===== GIVEN RECORDS

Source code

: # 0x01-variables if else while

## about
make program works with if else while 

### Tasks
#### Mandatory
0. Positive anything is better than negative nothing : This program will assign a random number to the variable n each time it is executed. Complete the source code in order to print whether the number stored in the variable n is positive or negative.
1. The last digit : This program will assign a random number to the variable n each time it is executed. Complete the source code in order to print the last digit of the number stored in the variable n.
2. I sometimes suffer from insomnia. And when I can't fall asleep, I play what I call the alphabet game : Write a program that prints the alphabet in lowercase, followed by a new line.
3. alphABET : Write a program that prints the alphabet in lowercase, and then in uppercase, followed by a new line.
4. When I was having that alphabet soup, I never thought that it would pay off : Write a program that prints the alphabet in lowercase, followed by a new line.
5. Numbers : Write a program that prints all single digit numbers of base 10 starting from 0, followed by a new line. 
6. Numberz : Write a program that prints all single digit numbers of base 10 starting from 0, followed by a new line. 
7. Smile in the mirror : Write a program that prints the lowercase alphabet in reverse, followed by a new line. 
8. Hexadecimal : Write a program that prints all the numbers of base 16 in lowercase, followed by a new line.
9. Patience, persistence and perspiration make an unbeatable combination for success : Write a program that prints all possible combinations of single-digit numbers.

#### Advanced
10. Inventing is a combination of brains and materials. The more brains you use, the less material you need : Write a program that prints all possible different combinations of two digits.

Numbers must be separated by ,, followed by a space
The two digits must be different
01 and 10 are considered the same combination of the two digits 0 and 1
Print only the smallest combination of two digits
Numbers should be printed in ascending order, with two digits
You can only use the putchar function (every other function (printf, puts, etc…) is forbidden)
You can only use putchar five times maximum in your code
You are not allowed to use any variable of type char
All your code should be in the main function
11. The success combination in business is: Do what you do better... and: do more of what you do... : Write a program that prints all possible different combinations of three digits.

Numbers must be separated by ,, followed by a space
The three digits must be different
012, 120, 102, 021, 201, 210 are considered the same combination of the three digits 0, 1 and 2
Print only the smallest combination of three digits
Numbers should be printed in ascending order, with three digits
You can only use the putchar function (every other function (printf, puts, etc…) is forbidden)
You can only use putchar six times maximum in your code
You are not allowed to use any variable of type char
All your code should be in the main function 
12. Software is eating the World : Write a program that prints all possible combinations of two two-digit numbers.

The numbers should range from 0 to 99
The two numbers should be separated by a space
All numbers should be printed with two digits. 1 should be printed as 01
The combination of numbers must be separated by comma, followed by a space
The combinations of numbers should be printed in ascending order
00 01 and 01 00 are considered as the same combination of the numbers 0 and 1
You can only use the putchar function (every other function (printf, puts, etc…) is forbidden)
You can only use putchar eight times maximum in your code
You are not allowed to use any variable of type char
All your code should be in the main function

==========

#### [PROBLEM REQUIREMENTS]
Return from the data every line that holds "make".

#### [TASK SOLUTION]
make program works with if else while 
9. Patience, persistence and perspiration make an unbeatable combination for success : Write a program that prints all possible combinations of single-digit numbers.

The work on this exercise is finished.